The edge walker can hide inside the tension.

There are moments where both things are not equally true. One is more true. Sometimes a lot more true. The edge walker's reflex is to protect the contradiction, and that reflex occasionally runs when it shouldn't. You end up refusing to say the honest thing, which is "actually, mostly this one", because you have trained yourself to hold two positions and the training has started holding you.

The edge walker can also treat complexity as a performance. Saying "it's complicated" about a thing that is actually not complicated is a way of sounding wise. The edge walker is particularly vulnerable to this because their genuine insight, when applied, does look like "it's complicated". The genuine version has done the work. The performance version has not. Both sound the same. The difference is whether the speaker can name the specific tensions or is just gesturing toward "tensions".
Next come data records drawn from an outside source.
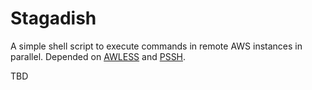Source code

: # Stagadish
A simple shell script to execute commands in remote AWS instances in parallel. Depended on [AWLESS](https://github.com/wallix/awless) and [PSSH](https://github.com/robinbowes/pssh).

TBD
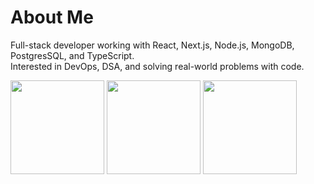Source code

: # About Me

Full-stack developer working with React, Next.js, Node.js, MongoDB, PostgresSQL, and TypeScript.  
Interested in DevOps, DSA, and solving real-world problems with code.

<p >

  <img src="https://github-readme-stats.vercel.app/api/top-langs?username=raibikram&layout=compact&langs_count=6&theme=dracula&hide_border=true" height="150"/>
<!-- GitHub Stats -->
<img src="https://github-readme-stats.vercel.app/api?username=raibikram&show_icons=true&theme=dracula&hide_border=true" height="150"/>

<!-- GitHub Streak Stats (use latest domain) -->
<img src="https://streak-stats.demolab.com?user=raibikram&theme=dracula&hide_border=true" height="150"/>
The third shadow is slower. The edge walker can become allergic to commitment. Commitments resolve ambiguity. The edge walker, over time, may accumulate a pile of held-open questions whose cost of holding has started exceeding the cost of answering. "I don't know yet" is a powerful sentence for the first month. By the third year, it has started to be the thing preventing a life from happening.

Who they remind us of

Walt Whitman famously wrote: "Do I contradict myself? Very well then I contradict myself. I am large, I contain multitudes." He was the first modern poet to argue that the contradiction was a feature, not a bug. Leaves of Grass is a document of held tension. It does not resolve. It gathers.
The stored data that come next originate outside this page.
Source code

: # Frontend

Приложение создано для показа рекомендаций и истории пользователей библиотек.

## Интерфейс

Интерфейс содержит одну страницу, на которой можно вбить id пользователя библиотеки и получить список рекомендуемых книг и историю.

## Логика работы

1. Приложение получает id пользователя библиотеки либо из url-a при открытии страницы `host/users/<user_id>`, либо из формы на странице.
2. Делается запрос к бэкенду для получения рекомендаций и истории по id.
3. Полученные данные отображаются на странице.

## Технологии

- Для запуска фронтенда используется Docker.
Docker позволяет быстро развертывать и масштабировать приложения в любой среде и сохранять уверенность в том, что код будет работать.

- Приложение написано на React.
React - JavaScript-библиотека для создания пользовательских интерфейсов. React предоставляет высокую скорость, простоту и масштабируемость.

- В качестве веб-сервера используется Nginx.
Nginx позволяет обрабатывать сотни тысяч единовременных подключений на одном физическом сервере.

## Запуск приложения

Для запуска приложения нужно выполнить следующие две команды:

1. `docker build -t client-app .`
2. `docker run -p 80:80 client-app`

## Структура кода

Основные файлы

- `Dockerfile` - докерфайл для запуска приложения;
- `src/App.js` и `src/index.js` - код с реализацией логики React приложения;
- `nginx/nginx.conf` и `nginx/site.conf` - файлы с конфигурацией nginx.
Iris Murdoch wrote novels that refuse to come down on a side. Her characters are often wrong in interesting ways, and the novels do not punish them for their wrongness or reward them for a later rightness. The books are exercises in watching people hold incompatible beliefs at once and proceed anyway. Which is, she argued, how most lives are actually lived.
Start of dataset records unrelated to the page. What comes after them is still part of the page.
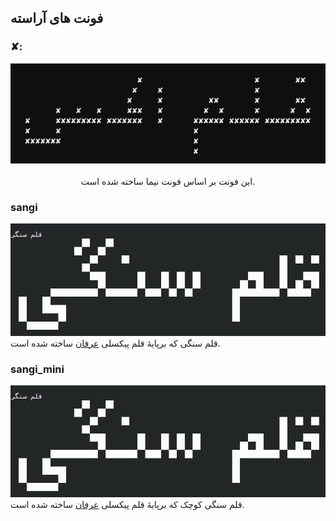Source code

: ## فونت های آراسته
### ✘:
<div align="center"><img src="https://github.com/ekm507/araste-fonts/raw/main/Images/X.png"><br><br>
این فونت بر اساس فونت نیما ساخته شده است.</div>

### sangi
![](Images/sangi.png)
قلم سنگی که برپایهٔ قلم پیکسلی [عرفان](https://github.com/ekm507/erfan-font) ساخته شده است.

### sangi_mini
![](Images/sangi.png)
قلم سنگی کوچک که برپایهٔ قلم پیکسلی [عرفان](https://github.com/ekm507/erfan-font) ساخته شده است.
Zadie Smith's essays hold together positions her friends would assume are incompatible. She is a novelist who writes about the limits of novels. She is a critic who writes about the loneliness of criticism. Feel Free is the collection where this is clearest.

James Baldwin refused to choose between "America is beautiful" and "America has done monstrous things". He insisted on both, simultaneously, at full volume. The difficulty of his essays is the difficulty of holding those two sentences at once without flinching, which he did, for forty years, without flinching.

Robert Caro has spent fifty years on one biography of Lyndon Johnson. The project refuses to let Johnson be a hero or a villain, even when the evidence in a given chapter would support either conclusion. Caro holds both, and the holding is what makes the biography a great one.